(Data records)
-- Opening Marker --

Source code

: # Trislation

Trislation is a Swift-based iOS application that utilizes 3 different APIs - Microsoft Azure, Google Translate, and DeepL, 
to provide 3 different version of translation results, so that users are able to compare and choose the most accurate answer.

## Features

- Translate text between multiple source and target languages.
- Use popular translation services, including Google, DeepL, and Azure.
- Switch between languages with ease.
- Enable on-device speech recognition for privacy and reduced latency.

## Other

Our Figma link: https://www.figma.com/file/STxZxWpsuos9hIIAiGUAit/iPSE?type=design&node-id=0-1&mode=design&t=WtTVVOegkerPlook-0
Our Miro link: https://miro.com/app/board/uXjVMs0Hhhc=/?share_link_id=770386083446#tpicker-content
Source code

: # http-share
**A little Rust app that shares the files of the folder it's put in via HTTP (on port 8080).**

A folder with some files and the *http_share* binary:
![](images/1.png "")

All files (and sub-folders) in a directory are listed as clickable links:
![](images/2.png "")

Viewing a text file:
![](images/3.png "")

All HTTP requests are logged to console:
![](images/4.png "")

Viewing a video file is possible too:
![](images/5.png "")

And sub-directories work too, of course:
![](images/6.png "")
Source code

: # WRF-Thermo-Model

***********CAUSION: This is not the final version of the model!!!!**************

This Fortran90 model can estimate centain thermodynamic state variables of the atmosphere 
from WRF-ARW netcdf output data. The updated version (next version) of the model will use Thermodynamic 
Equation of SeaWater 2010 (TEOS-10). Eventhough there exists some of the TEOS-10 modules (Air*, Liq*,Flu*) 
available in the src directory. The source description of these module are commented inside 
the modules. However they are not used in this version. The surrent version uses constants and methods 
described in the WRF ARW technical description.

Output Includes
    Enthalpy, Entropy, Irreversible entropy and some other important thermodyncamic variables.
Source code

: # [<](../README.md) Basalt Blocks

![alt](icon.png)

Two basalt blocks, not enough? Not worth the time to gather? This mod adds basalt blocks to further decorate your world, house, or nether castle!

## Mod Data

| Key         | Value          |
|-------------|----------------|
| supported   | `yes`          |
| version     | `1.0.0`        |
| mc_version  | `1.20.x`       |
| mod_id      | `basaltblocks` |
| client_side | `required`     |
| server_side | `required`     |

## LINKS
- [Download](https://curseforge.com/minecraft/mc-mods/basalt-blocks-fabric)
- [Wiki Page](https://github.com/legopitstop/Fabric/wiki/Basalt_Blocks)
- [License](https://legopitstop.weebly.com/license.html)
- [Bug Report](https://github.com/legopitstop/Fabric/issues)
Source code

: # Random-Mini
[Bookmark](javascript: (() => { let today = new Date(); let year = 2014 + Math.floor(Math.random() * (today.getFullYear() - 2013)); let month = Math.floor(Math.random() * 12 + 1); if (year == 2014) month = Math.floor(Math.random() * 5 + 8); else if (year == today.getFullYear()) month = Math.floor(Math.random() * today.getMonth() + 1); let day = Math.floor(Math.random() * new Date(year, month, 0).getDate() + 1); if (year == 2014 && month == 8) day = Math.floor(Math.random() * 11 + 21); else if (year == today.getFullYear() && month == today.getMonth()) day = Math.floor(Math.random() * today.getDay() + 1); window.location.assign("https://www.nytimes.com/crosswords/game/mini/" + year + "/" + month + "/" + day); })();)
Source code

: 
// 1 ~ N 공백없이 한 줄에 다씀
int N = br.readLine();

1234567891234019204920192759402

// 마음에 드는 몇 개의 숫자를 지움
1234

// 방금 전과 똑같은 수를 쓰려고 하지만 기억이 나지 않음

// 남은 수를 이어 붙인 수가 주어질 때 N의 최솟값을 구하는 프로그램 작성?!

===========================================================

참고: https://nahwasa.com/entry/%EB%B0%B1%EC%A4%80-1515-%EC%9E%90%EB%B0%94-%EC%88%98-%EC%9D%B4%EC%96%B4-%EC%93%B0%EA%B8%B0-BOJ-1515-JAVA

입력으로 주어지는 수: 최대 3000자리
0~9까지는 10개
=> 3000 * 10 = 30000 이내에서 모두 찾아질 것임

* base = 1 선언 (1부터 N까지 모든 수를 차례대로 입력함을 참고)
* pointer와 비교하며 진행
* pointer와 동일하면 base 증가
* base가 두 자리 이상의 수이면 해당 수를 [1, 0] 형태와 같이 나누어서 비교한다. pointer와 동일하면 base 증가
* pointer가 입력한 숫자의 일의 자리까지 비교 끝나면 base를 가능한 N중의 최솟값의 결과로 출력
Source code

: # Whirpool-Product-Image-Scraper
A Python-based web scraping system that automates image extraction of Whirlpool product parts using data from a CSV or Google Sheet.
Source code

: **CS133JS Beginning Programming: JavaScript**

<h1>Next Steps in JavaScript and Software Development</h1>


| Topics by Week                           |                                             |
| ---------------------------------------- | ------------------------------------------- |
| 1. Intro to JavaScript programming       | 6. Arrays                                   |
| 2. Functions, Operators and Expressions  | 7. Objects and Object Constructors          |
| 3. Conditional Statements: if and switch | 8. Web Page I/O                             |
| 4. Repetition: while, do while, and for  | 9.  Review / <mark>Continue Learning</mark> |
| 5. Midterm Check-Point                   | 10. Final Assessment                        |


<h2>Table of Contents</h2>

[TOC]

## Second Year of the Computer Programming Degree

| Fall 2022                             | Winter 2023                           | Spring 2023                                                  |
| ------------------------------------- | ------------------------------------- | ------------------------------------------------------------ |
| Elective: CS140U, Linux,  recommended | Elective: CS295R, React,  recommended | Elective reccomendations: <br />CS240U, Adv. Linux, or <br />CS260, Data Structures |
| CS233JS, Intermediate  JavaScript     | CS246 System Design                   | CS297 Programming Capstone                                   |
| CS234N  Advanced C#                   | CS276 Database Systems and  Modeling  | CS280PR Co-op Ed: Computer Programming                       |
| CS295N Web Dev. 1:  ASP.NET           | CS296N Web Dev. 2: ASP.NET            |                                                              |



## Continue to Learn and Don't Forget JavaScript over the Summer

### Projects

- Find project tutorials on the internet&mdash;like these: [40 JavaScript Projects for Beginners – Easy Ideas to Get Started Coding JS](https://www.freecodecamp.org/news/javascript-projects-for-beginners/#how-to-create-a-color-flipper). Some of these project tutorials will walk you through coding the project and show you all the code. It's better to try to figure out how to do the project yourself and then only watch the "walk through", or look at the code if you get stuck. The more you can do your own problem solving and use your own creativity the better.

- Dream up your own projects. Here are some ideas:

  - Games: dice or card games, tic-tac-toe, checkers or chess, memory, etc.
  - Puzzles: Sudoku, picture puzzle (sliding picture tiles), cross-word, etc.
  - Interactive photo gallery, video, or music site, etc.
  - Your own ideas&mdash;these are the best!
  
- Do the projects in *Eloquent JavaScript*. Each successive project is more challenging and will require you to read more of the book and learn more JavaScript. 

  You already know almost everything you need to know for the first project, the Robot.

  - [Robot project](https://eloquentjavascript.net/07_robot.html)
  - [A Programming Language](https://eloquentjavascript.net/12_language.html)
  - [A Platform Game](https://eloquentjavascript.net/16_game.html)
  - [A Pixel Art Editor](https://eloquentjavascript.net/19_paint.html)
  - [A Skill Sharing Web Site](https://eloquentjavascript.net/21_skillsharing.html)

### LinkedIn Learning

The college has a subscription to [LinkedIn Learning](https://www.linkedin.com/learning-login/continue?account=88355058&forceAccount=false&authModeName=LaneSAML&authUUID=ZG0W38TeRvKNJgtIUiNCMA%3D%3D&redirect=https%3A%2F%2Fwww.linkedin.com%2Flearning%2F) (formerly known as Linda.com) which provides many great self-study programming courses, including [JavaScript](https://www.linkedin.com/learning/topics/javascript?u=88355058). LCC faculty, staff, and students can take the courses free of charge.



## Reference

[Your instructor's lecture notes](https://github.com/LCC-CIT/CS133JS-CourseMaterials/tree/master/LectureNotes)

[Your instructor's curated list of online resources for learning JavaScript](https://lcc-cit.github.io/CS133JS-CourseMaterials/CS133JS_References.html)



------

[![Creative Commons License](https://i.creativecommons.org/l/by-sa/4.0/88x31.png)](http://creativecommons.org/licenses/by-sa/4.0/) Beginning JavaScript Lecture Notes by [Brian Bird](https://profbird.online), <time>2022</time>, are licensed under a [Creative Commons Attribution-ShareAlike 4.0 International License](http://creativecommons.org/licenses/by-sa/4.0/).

-- Closing Marker --

» **PROBLEM DETAILS**: Print, without alteration, only the lines above between the one holding "- Find project" and the one holding "- Interactive photo", inclusive.

» **ANSWER BELOW**:
- Find project tutorials on the internet&mdash;like these: [40 JavaScript Projects for Beginners – Easy Ideas to Get Started Coding JS](https://www.freecodecamp.org/news/javascript-projects-for-beginners/#how-to-create-a-color-flipper). Some of these project tutorials will walk you through coding the project and show you all the code. It's better to try to figure out how to do the project yourself and then only watch the "walk through", or look at the code if you get stuck. The more you can do your own problem solving and use your own creativity the better.

- Dream up your own projects. Here are some ideas:

  - Games: dice or card games, tic-tac-toe, checkers or chess, memory, etc.
  - Puzzles: Sudoku, picture puzzle (sliding picture tiles), cross-word, etc.
  - Interactive photo gallery, video, or music site, etc.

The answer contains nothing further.